Standards provide the means for porting designs from one CAD tool to another and from one foundry to another. Find out to what extent the vendor data follows industry standard formats to determine the design approach and second source flexibility.

CAE standards fall into two categories:

Data-interchange standards, such as EDIF, allow movement of data from one system to another making it possible to process the same design on one or more tools.

Tools standards are more sophisticated. The DoD created VHDL, which IEEE established as a standard. VHDL provides the best example of standards for describing electronic components. Many ASIC vendors can take the same VHDL description of a design and perform chip layout and fabrication.

Design Configuration Management Capability Analysis

The ASIC design process produces different versions of design information. ASIC managers must practice complete and consistent information management through every step to the ASIC manufacture. The evaluation team must examine tool sets for the following capabilities.

CONFIGURATION CONTROL

Configuration control refers to maintaining the proper relationships between tools and design files, from tool to tool, and between design files and design files. ASICs have thousands of data files and perhaps dozens of tools involved. Precise knowledge of which tools have been used on a design is essential. Revisions of tools and data files constantly occur and must be tracked to avoid very expensive incompatibilities.

The industry has only recently introduced automated tools for ASIC configuration control. The first major category is in design data base management.

We recommend analyzing the vendor manual or automated support for design configuration management to determine to what degree you can assume integrity of design information generated with a vendor's tool.

Design Data Base Management
The files used and created by ASIC tools constitute the design data base. A tool set containing a data base management tool that automatically tracks changed files in a single place is highly desirable. This tool proves vital for sharing files when developing a large design with multiple designers, and for correctly assembling a design package when a the vendor receives a design for layout and manufacture.

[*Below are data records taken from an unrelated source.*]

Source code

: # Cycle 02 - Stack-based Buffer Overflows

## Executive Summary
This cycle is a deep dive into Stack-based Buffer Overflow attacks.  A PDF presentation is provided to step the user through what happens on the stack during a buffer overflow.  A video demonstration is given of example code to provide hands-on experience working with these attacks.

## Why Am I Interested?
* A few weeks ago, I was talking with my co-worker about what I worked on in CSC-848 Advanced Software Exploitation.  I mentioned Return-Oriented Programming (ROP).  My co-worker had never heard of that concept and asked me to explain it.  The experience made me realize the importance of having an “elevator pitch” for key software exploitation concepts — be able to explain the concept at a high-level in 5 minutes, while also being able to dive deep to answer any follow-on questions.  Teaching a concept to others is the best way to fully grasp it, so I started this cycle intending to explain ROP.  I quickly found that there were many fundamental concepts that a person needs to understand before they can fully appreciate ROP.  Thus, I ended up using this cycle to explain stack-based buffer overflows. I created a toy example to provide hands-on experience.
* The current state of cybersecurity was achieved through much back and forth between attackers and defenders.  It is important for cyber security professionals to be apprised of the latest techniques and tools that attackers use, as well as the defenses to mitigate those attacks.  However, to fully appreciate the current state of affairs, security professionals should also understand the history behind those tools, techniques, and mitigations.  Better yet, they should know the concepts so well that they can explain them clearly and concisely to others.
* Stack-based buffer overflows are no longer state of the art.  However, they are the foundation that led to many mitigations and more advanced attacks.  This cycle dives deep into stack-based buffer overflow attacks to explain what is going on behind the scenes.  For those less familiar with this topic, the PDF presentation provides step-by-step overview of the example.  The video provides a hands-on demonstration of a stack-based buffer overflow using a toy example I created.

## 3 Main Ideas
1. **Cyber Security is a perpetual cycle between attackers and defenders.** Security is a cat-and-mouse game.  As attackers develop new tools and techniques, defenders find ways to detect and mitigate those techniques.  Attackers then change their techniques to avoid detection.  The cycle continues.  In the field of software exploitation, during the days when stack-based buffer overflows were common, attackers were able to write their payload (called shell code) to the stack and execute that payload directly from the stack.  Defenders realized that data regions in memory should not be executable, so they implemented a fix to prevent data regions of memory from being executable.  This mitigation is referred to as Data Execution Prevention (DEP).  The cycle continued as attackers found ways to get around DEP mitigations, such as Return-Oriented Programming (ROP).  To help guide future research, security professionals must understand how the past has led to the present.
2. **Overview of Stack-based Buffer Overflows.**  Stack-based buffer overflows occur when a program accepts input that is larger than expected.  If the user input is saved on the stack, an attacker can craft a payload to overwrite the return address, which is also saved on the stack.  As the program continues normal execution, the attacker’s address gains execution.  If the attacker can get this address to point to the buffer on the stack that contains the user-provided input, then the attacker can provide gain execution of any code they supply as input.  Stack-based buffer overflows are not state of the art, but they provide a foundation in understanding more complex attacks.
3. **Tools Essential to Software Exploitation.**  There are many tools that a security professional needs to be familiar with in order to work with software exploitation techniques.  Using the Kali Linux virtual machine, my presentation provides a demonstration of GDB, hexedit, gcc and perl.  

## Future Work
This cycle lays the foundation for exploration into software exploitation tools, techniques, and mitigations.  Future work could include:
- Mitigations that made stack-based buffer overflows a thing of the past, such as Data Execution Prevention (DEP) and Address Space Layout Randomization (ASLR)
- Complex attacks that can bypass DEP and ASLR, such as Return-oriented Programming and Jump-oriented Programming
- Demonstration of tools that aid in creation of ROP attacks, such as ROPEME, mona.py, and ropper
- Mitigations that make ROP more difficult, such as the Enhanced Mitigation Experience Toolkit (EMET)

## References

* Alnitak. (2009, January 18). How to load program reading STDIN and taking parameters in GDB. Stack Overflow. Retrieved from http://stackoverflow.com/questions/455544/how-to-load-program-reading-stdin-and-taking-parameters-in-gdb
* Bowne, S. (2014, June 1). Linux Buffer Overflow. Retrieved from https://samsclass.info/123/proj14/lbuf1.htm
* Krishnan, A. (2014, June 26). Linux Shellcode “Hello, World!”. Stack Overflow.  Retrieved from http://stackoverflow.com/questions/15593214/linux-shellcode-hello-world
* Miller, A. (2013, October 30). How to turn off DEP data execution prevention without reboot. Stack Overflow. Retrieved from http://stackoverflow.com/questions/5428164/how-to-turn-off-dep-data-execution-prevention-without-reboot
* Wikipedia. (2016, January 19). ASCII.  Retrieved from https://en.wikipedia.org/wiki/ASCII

End-Item Data Package Format Analysis
High-reliability test and screening of ASIC devices produces massive amounts of information that normally receives further customer analysis. This information forms an "end-item data package." The form of information in this data package can greatly influence the cost of its analysis. Make sure that the vendor can deliver the end-item data package in a format that the customer can cost-effectively analyze.

Vendor Tool Support and Training

Vendor support of their tools is vital to the ASIC development program.

TOOL TECHNICAL SUPPORT

This is an essential service of an ASIC vendor. The complex process of mapping of a customer design into a working chip requires establishing a good dialog between vendor and customer engineers.

TRAINING

The ASIC vendor must provide the design team with training. Even with training, the learning curve on a vendor's cell library, not to mention their design tool set, is long and expensive.

The ASIC program manager should consider participating in at least some of the vendor's training. This training can give the manager invaluable insight into important control points in the vendor's ASIC development and test flow.

DOCUMENTATION

The complexity of an ASIC program demands clear and comprehensive documentation. To successfully complete ASIC tasks the vendor must have both hard copy and on-line reference information that is well organized, easily accessed, easily understood, and complete.